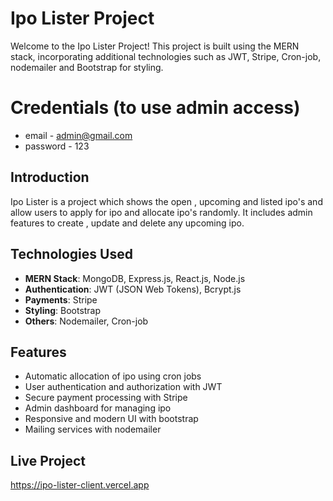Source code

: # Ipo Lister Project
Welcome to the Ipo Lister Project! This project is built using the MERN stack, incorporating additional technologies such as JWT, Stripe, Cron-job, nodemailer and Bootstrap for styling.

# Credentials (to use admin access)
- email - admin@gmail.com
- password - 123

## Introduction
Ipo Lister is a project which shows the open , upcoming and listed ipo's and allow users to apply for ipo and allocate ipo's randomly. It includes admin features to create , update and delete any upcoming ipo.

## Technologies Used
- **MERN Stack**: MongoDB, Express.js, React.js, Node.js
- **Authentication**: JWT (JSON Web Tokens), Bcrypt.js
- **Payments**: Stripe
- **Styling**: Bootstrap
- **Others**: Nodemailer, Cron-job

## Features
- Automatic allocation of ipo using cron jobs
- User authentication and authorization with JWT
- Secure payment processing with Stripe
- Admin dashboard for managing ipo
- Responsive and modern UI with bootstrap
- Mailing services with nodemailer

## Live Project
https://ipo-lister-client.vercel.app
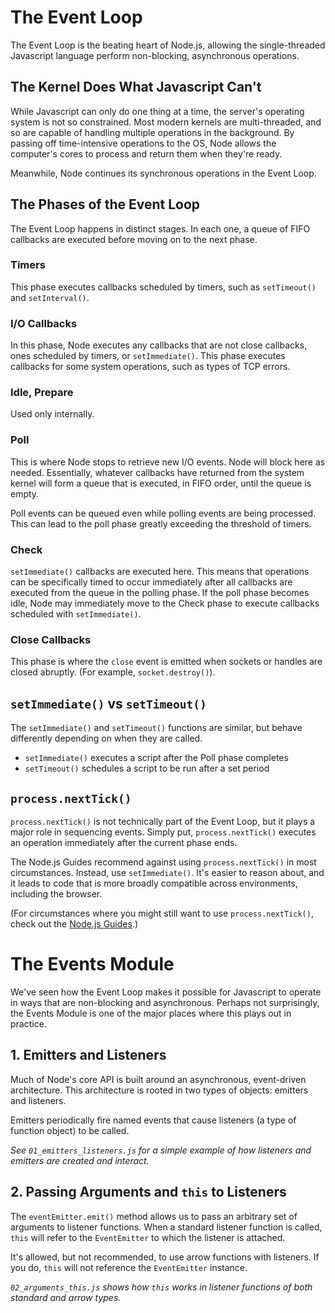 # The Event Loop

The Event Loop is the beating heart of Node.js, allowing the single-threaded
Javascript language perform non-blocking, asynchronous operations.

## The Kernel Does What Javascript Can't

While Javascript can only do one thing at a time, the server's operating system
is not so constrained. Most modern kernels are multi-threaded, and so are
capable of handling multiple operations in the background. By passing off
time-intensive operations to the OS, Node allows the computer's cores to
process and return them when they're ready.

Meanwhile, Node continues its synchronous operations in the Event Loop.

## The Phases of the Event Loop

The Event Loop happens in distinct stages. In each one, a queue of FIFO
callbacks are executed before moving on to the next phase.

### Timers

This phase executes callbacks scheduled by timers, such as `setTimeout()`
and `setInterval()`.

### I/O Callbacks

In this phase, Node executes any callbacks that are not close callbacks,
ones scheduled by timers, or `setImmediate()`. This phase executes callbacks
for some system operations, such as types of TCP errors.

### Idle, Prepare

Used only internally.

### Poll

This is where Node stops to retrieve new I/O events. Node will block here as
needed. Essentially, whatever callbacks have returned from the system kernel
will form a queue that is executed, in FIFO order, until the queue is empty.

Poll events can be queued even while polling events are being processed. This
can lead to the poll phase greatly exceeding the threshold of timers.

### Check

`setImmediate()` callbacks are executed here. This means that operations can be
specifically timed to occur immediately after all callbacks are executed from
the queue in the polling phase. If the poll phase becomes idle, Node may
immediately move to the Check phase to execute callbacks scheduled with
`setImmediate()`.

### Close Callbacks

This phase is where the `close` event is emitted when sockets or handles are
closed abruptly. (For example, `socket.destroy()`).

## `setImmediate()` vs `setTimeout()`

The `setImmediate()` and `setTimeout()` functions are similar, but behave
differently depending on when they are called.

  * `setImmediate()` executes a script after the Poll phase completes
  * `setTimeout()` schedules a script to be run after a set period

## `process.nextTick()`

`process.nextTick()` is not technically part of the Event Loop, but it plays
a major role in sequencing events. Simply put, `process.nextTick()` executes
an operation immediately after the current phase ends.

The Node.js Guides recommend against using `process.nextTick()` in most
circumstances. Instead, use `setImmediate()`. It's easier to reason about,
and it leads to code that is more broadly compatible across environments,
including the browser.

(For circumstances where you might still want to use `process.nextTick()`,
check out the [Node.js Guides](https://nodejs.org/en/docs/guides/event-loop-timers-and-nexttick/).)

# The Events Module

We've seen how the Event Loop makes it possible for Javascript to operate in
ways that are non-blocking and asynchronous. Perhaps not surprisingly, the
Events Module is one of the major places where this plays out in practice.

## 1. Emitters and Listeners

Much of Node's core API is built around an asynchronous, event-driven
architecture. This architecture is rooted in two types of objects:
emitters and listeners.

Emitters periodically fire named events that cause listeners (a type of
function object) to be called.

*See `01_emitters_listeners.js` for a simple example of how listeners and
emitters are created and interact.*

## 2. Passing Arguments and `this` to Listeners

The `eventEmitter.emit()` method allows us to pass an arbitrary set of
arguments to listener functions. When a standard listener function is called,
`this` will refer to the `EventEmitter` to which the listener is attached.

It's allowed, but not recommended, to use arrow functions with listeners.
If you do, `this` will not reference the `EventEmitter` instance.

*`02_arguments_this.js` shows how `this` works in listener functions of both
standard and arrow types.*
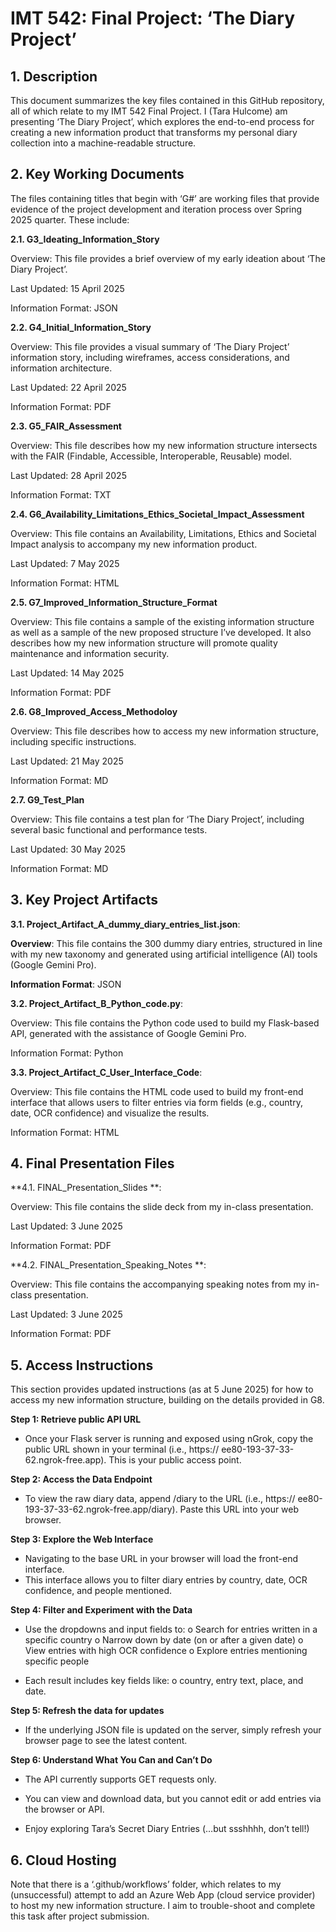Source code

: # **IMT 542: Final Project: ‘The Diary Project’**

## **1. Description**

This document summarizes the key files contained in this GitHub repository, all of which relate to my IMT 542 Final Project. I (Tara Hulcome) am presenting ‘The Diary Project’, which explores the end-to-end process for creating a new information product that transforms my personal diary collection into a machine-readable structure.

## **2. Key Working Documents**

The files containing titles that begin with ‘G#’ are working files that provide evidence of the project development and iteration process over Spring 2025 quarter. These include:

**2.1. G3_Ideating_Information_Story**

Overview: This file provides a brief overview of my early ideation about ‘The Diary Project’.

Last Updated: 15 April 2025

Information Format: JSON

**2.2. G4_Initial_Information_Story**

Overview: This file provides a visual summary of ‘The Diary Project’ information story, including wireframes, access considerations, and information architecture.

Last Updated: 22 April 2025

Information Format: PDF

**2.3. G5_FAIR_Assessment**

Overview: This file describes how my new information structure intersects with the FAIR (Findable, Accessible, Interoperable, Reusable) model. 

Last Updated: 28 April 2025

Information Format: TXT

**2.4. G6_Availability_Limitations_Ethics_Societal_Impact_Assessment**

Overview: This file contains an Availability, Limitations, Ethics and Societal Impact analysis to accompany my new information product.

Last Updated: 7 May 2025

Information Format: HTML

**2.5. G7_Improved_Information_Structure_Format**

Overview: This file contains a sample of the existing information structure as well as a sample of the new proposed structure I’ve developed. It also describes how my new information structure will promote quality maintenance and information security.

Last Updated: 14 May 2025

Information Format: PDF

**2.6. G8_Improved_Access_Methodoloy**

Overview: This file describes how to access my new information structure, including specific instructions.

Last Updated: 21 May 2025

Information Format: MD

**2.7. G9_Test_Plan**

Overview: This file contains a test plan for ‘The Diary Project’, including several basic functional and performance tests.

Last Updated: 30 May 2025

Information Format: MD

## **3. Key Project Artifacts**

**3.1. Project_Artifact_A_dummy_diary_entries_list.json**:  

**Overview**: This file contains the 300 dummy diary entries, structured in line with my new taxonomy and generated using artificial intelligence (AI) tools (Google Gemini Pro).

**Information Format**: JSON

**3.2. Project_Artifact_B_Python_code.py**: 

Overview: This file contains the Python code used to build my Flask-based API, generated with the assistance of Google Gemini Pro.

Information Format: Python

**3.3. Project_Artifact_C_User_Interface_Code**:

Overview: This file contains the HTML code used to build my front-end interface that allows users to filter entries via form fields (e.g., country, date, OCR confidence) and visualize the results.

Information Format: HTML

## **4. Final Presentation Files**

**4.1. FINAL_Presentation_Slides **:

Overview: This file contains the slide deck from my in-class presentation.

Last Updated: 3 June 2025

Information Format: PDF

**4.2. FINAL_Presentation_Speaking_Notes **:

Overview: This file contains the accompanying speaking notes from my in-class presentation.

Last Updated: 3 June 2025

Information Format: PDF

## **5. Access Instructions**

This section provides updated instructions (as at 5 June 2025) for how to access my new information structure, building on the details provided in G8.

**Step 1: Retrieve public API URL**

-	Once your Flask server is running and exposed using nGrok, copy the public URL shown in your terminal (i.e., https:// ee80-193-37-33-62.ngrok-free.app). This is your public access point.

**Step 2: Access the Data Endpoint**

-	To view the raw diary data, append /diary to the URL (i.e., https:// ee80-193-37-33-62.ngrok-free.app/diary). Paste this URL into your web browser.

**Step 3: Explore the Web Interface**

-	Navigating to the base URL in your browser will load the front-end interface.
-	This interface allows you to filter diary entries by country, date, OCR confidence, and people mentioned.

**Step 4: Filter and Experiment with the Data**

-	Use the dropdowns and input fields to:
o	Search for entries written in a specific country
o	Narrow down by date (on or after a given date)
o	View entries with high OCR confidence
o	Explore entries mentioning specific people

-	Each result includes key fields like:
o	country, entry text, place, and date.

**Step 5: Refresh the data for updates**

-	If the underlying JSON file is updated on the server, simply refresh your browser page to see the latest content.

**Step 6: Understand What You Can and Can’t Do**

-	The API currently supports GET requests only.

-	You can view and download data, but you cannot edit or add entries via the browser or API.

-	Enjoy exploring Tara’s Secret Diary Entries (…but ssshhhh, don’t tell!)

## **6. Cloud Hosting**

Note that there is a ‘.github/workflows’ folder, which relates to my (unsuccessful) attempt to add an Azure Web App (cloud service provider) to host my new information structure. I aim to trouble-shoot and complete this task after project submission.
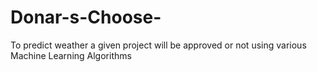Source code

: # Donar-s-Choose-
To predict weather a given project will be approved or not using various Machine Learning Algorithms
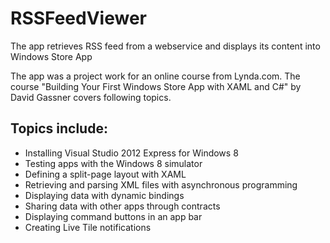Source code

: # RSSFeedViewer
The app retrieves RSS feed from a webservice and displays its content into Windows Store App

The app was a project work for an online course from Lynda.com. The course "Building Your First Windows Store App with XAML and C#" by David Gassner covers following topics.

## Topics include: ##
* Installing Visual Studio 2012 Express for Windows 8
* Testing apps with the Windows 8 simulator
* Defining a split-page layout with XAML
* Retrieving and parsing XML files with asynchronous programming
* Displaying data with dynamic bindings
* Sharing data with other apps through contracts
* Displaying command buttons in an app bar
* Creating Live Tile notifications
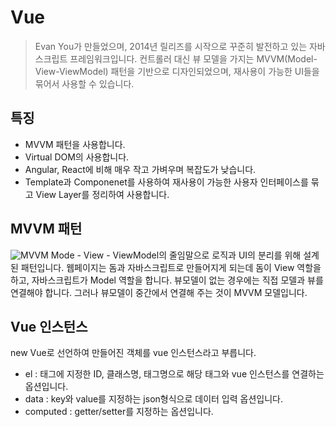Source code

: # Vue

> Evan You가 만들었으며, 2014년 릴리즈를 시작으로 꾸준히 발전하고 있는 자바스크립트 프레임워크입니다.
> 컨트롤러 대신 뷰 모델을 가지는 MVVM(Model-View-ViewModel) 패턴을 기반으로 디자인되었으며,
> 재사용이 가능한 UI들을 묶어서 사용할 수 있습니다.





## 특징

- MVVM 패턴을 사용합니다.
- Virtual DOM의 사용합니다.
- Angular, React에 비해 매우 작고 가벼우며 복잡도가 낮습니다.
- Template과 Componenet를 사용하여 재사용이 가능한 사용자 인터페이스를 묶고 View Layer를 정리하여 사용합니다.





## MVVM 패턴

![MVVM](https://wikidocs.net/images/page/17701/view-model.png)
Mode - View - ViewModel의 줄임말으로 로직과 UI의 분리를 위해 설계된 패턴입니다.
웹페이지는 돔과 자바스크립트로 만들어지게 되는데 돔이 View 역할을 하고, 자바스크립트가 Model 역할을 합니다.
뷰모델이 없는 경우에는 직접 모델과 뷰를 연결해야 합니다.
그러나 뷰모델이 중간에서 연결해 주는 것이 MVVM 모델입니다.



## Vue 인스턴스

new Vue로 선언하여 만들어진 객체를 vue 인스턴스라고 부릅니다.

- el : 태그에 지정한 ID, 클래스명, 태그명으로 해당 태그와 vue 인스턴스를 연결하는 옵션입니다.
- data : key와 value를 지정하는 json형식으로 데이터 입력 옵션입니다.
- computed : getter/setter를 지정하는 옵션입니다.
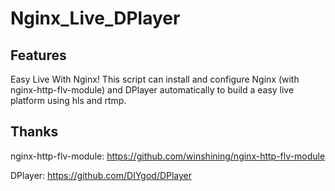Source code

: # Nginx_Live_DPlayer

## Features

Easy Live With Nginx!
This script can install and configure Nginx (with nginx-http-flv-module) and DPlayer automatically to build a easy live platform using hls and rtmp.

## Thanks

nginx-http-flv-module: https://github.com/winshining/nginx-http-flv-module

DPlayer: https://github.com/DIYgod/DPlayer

○ ○ ○

**YOUR GOAL**:
Among the records above, only the lines between the line holding "check out the" and the line holding "We've seen how", inclusive, are to be output, exactly as written.

**OUTPUT OF THE EXERCISE**:
check out the [Node.js Guides](https://nodejs.org/en/docs/guides/event-loop-timers-and-nexttick/).)

# The Events Module

We've seen how the Event Loop makes it possible for Javascript to operate in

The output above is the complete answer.